Early in her graduate education, Arias-Thode met Russ Flegal, an Environmental Toxicology professor at UC Santa Cruz, and his postdoctoral researcher Ignacio Rivera-Duarte at a TSR&TP symposium. Flegal's research on heavy metals was a good fit, and Arias-Thode sought his advice; he eventually became one of her thesis advisors. Rivera-Duarte moved to San Diego for a senior scientist position at the Space and Naval Warfare Systems Center (SPAWAR) and would visit the Tebo lab when Flegal was in town. Arias-Thode got to know him and this relationship blossomed into an Office of Naval Research grant to look at chromium contamination on Mare Island Naval Shipyard. The group studied the reduction and detoxification of chromium 6 to chromium 3 by bacteria in marine sediments.

Arias-Thode earned her doctoral degree in 2002 and promptly applied for a Sea Grant fellowship. She received one of only two fellowships awarded that year. "They were looking for people who had a larger perspective," she explains. "The TSR&TP provided that experience for me. I was able to discuss how I had interacted with other disciplines."

For her 10 month fellowship, Arias-Thode served at the California Environmental Protection Agency right under two assistants to Secretary Winston Hickox. She worked with water programs and border affairs, helping to write a strategic plan for California watersheds, the first comprehensive plan for the state. She also helped with an exchange of ideas between California, Tecate and Mexicali on water and waste issues, specifically on strategies for wastewater management under the pressures of a rapidly increasing population.

When the fellowship ended, Arias-Thode returned to San Diego in search of work. "There was a non-profit that had advertised for a person who knew a lot about coastal issues and spoke Spanish. Because of TSR&TP connections and the work I did in Mexico, I was a good fit." In late 2003 she began working with ICF, the International Community Foundation, a nonprofit focused on conservation, health and education. Shortly afterward, the Sea of Cortez Expedition and Education Project, a re-creation of John Steinbeck's 1940 expedition, contacted ICF with a request to develop an educational component. They identified Arias-Thode for the job. She joined the expedition for 5 weeks from the tip of Southern Baja to the entire Gulf of Mexico. Arias-Thode served as a marine biologist and worked with other non-profits involved in Mexican schools and children's education, talking with local people and fishermen at every stop.

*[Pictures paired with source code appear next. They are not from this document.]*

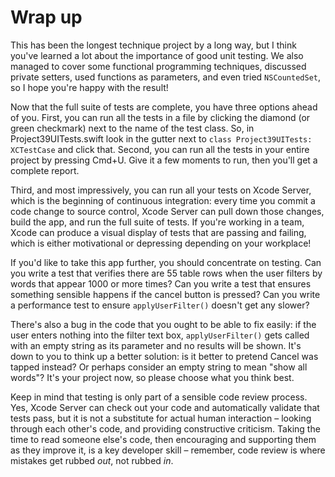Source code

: # Wrap up

This has been the longest technique project by a long way, but I think you've learned a lot about the importance of good unit testing. We also managed to cover some functional programming techniques, discussed private setters, used functions as parameters, and even tried `NSCountedSet`, so I hope you're happy with the result!

Now that the full suite of tests are complete, you have three options ahead of you. First, you can run all the tests in a file by clicking the diamond (or green checkmark) next to the name of the test class. So, in Project39UITests.swift look in the gutter next to `class Project39UITests: XCTestCase` and click that. Second, you can run all the tests in your entire project by pressing Cmd+U. Give it a few moments to run, then you'll get a complete report.

Third, and most impressively, you can run all your tests on Xcode Server, which is the beginning of continuous integration: every time you commit a code change to source control, Xcode Server can pull down those changes, build the app, and run the full suite of tests. If you're working in a team, Xcode can produce a visual display of tests that are passing and failing, which is either motivational or depressing depending on your workplace!

If you'd like to take this app further, you should concentrate on testing. Can you write a test that verifies there are 55 table rows when the user filters by words that appear 1000 or more times? Can you write a test that ensures something sensible happens if the cancel button is pressed? Can you write a performance test to ensure `applyUserFilter()` doesn't get any slower?

There's also a bug in the code that you ought to be able to fix easily: if the user enters nothing into the filter text box, `applyUserFilter()` gets called with an empty string as its parameter and no results will be shown. It's down to you to think up a better solution: is it better to pretend Cancel was tapped instead? Or perhaps consider an empty string to mean "show all words"? It's your project now, so please choose what you think best.

Keep in mind that testing is only part of a sensible code review process. Yes, Xcode Server can check out your code and automatically validate that tests pass, but it is not a substitute for actual human interaction – looking through each other's code, and providing constructive criticism. Taking the time to read someone else's code, then encouraging and supporting them as they improve it, is a key developer skill – remember, code review is where mistakes get rubbed *out*, not rubbed *in*.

Arias-Thode's other work with ICF included a needs assessment for local communities including health, education, environment, social services and economic development. Arias-Thode focused on the environment and her efforts helped produce the ICF publication: Baja California Sur's Community-Based Opportunities and Needs. She interviewed presidents of 25 of the ejidos - landholding peasant communities composed of individual parcels and common lands. Recent changes in Mexican law have allowed ejidos to be sold, creating new challenges for the communities. Many areas are being sold to developers rapidly changing the face of Baja. "Most of the people in Baja are interested in conservation, but it's also an economic issue," says Arias-Thode. "A lot of people are really poor, the poorest of the poor. But I have faith they want to preserve."

In early 2005, Arias-Thode was activated in the Army Reserves to a unit in Atlanta, Georgia working with the Centers for Disease Control and the Armed Forces Medical Intelligence Center. "I was looking at potential contamination issues of concern at military sites that might impact our troops," she explains.

With Ignacio Rivera-Duarte's encouragement, Arias-Thode applied for a position at SPAWAR in San Diego and was hired as a microbiologist in November 2005. She is now working on pollutant source tracking and microbial degradation of metals and organics. "I like the group of people here. I think this is it for me," says Arias-Thode. "The TSR&TP has provided me with invaluable connections that I have been able to draw on over the years of my education and beyond."